身を震わせるほどではないが、雨のせいでぼそぼそと冷たい。昨日の暖かさ、冬らしい諸々を放り出してスキップのひとつでもしたろかいという雰囲気は微塵もなかった。一足早い春のお試しチケットみたいなもんだったのだろうか。乏しい経験では、アパレル業界でもちょっと早い季節ものセールをやったりする。ついに自然もそれをやり始めたか。どちらかと言えばまだ冬だが、ヤマザキ春のパン祭りはもうやっているはずだ。旧暦とずれるからこんなことになるのか。そこに年度とか学年とか、事業決済年度とか、訳のわからんもんが幾重にも重なっているのがよくない。そういえば、地球がもし平らだったら、反対側が冬で反対側が夏で、みたいなことはなかったのだろうか。

揺れる、る、る、

読んで心がぴくぴくする本が手元になくなったので、ものすごく本屋に行きたい。本屋に行くという動機で本屋に行くのは難しく、何か他の理由にかこつけて、その途上に本屋があるのが一番よい。直行するのはなんだか助平だと思っているからだが、本屋の方は何も思っていないだろう。どうせ小説のコーナーしか徘徊しないので、本屋の9割以上を私はドブに捨てているわけだが、それでこの歳まで困っていないことを考えると、いかに人間が今まで生み出してきたものが、ピンキリはあるにせよ、物量豊かで圧倒的で、一人の身では生涯かかっても泳ぎきれない海であるか感じる。上着の裏地を外そうかというくらい暖かかった。まだカレンダーは2月で、去年はずるずると寒さが続いていたような気がするが。目がしぱしぱするので、花粉は飛んでいる。

生活の角質層

歯ブラシが不均等な擦り減り方をしていた。横から見ると、カーブがひらがなの「し」みたいになっている。利き手、力加減、腕の傾き、要因は数知れずあるはずだが、化学物質も当たり前だが擦り減る。歯の定期検診に行かないといけないと思って半年経ったが、自分とは異なる軸で動いている時間に自分の都合で割り込むというのがどうも無理なため、なかなか予約できないでいる。おおよそ同じ理由で、そろそろガラケーの契約をどうするか契約会社のショップへ行ってどうにかしなければいけないはずだが、恐ろしく先延ばしになっている。気圧が低い日だったらしい。頭の奥に、ぶりぶりと手応えのある、ぼんやりした眠気が一日中居座っていて、今もそうで、布団に倒れたらそのまま意識を手放せそうである。スペアリブの骨を口に咥え、生ゴミのところへポイしに行く途中、落ちたら嫌だなと思って強く吸ってみたところ、骨の細かい構造部分から髄の旨味あるいはスープの旨味が突然現れてきて、そして消えた。
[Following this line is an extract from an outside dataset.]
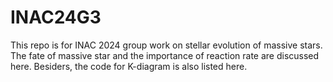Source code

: # INAC24G3

This repo is for INAC 2024 group work on stellar evolution of massive stars. 
The fate of massive star and the importance of reaction rate are discussed here. 
Besiders, the code for K-diagram is also listed here.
まだ旨いところが残っているのなら、そう言ってほしい。

沈むボート

寝付きが悪かったわけではないが、夜中に3回くらい断続的に意識を取り戻したせいか、身体は動くけれども日中にすこぶる眠く、さっき夕寝をしたら身体の末端までぱんぱんになったような気がした。段々と、私は頭の人間ではなく、手の人間なんだろうなあという気がしている。苦い茶が飲みたい。

破傷

天気が悪いわけではなかったと思うが、いまいちぱっとしない空模様だった、はずである。屋内にいて、窓ガラスの輝度で想像していたから、もうちっと明るかった可能性はある。寝るときにしている木綿の手袋が、洗濯によりもろもろに穴が空いていて、全然保湿してくれなくなっているので買い替えたいが、売っているドラッグストアが駅前にあり、行く時はそんなに時間がなく、帰る時は早く帰りたいので気力がなく、ずっとそのままになっている。いっそちょっといいやつを買って長く使いたいものだが、そういう手袋のいいやつというのは果たしてどこに売っているのか分からないので、安物を摩耗させることを繰り返しているわけである。ウォークマンの電源がつかなくて、ついに寿命かお別れかと思ったものの、USB充電がうまくいっていないだけ、ただのバッテリー切れだった。よかった。別に使っているわけではないが、カバンの中に常にウォークマンがあることで担保されている安心がある。何に対する安心なんだろうな?

棒ダラ

確定申告をした。住んでいる場所の税務署がそんなところにあるのを知らなかったし、それ関係の建物がいくつもあるのも知らなかった。一緒にやってもらったのだが、カナ入力をするのにいちいち下にスライドして探してみたり、漢字変換をするのに一文字目の変換群まで行って、そこから二文字目を当たってみたり、見ていてものすごくもどかしかった。よっぽどF7キーでカナになるんすよとか教えようかと思った。言わなかったけども。でも言った方が、私の後の人々の入力作業が何秒か縮まって、それが積もり積もって……だっただろうか。まだあるのかな、とちょっと期待した(そんなに美味しいとは思わなかった)油そばの店はなくなっていて、でも後釜も油そばの店だった。めちゃくちゃ眠い。

もういらんけん

マフラーを巻いて外に出たら、あったかくて暑いし、風が強くて吹っ飛びそうだったので外した。春や春や、と思ったが、三寒四温という言葉をこの前人に言われて、それもそうだ。本屋をふらふらして、町田康種田山頭火の歌を読む本が出ていて、発売たちまち三刷、の帯が巻いてあったが、もともとそんなに部数を刷らないであろうそういう本で刷数を誇るのは……どうなんだ……? と思った。電車内広告の、インフルエンサーが紹介してます、その動画が計ウン万再生です、と数字を載せるのも、なんやこいつという感じがする。商品を売るのに、外的な数字を添えなければ広告が作れんのか。まあ、そうなんかもしれんな。しかし君ら出版社やんか。もやもやする。近くのコインパーキングに流し台が捨ててあり、ずっと前から捨ててあり、風雪で吹っ飛ぶたびに、「不法投棄ですちゃんと持ち帰ってください」の注意書き、ご丁寧にラミネートされたものが貼り直される。でも、不法投棄するようなやつがそれを見る機会はないはずなので、ただずっと、汚くなっていく白い流し台が斜めに傾いでそのままだ。

ツルコケモモ

ずっと通り過ぎるだけで、行ったことがなかった店に行った。人と飯を食うのでちょうどよかった。よくよく行列ができているので、さぞかしええんやろなあと思っていたが、確かにうまかった。うまかったが、意識に手で直に触れてくるわけではなく、客観的に判断すればまあうまい方かなあ、という程度に留まり、なんとも言えない気持ちになった。年に何回あるかないかの、脳味噌がびりびりくる出会い、刺激、何かしら、は、本当に稀なのだな。難しいねえ本当に。